- PROBLEM TO WORK ON -
Copy out each line of the data holding "nulla".

☆ ☆ ☆

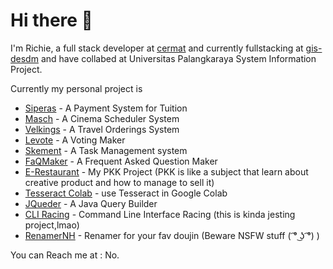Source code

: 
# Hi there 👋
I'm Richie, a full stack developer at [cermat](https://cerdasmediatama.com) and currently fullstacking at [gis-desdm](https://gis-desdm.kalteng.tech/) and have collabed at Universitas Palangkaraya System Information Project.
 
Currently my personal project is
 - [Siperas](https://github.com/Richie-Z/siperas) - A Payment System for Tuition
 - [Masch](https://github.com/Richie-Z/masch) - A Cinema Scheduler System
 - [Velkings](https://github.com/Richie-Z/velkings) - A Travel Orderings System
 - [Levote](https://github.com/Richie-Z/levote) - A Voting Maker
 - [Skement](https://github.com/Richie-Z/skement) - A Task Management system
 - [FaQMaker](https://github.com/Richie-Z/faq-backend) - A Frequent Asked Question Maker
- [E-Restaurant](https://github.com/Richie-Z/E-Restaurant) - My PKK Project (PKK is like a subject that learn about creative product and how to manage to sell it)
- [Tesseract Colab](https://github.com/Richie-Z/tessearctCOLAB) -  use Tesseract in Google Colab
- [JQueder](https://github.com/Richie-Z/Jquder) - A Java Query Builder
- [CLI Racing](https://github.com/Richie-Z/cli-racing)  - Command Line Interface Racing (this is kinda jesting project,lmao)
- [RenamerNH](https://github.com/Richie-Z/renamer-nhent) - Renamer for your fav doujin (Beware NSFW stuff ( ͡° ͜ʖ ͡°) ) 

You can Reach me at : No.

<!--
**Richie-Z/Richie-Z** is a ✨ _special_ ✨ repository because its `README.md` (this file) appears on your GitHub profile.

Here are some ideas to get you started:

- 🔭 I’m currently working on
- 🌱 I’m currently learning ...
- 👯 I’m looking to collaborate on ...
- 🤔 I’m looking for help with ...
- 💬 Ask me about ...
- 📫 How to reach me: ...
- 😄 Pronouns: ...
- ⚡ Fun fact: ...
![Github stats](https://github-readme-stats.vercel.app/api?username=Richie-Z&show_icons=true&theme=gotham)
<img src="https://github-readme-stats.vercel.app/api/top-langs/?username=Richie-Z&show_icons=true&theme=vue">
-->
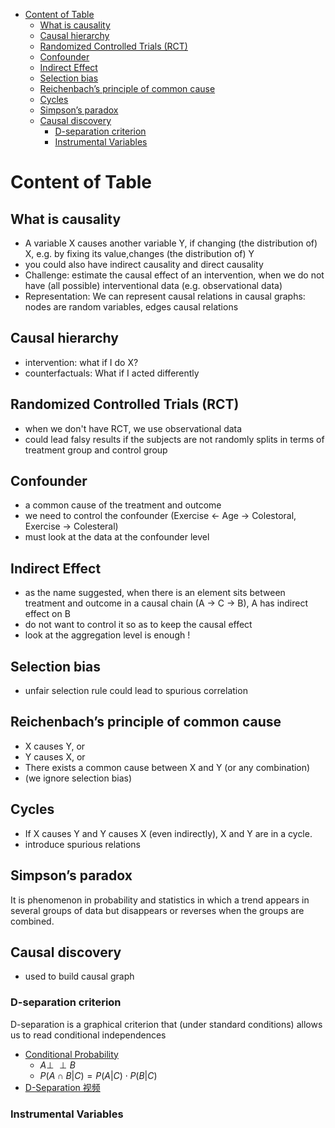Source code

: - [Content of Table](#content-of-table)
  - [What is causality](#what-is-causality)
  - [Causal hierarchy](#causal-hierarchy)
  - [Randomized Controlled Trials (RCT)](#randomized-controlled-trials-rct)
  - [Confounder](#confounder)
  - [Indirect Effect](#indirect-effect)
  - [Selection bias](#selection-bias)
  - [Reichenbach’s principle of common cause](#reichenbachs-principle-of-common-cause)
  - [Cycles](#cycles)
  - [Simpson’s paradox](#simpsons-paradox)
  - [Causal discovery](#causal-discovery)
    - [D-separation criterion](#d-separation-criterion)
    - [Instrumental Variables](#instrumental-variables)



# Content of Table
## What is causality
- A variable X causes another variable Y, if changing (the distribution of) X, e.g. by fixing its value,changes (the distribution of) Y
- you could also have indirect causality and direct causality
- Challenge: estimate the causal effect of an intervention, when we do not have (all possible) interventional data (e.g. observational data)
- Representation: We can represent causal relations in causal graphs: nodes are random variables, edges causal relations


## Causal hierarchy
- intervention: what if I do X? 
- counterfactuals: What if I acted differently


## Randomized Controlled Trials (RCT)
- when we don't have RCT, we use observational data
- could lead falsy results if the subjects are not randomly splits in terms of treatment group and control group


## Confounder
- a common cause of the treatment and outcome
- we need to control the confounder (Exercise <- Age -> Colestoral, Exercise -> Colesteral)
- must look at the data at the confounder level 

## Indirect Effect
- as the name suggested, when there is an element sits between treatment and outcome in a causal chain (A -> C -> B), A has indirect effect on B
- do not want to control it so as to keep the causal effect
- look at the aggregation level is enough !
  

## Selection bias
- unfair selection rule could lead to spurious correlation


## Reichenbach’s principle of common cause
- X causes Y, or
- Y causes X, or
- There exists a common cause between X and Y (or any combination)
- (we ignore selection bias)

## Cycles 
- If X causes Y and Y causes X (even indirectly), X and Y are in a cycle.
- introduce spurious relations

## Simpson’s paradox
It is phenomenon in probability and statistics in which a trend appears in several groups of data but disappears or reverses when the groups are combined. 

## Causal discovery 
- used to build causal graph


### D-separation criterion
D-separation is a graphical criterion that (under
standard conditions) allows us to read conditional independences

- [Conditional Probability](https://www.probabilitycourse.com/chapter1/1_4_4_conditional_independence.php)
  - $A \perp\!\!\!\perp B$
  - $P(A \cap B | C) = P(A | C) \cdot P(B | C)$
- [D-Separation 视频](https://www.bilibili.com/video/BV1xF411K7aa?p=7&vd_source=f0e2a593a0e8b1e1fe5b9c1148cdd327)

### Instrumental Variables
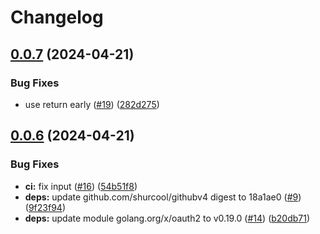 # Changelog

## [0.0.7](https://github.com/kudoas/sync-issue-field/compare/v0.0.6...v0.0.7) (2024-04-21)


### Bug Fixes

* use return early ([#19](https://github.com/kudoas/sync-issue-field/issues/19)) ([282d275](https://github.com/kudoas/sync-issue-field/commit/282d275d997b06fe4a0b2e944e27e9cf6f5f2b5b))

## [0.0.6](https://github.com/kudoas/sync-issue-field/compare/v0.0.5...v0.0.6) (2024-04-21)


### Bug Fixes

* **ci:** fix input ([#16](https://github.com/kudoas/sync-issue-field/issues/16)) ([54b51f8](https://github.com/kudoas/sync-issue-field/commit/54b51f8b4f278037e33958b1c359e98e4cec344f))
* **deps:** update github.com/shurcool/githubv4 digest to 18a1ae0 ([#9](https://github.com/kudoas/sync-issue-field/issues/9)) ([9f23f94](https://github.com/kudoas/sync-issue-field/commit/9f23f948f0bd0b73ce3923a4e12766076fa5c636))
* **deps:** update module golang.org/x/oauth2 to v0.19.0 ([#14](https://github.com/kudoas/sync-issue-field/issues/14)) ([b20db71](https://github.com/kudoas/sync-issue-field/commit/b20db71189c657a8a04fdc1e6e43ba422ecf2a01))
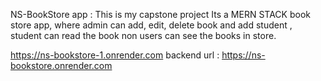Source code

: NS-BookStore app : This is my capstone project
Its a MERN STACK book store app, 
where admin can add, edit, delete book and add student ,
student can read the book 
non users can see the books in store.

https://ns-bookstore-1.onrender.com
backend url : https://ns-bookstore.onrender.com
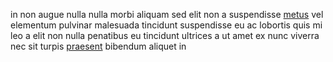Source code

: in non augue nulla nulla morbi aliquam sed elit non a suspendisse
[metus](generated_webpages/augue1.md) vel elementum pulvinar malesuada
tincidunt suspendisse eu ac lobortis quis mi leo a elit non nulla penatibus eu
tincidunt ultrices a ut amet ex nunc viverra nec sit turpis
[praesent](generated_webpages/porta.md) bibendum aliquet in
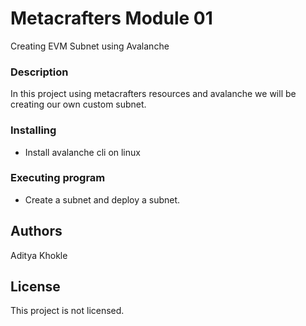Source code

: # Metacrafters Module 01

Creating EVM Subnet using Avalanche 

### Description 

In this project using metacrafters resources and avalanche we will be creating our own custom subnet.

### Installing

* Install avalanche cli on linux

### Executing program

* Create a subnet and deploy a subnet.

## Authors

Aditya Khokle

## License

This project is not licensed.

☆ ☆ ☆

- RESPONSE BELOW -
: in non augue nulla nulla morbi aliquam sed elit non a suspendisse
tincidunt suspendisse eu ac lobortis quis mi leo a elit non nulla penatibus eu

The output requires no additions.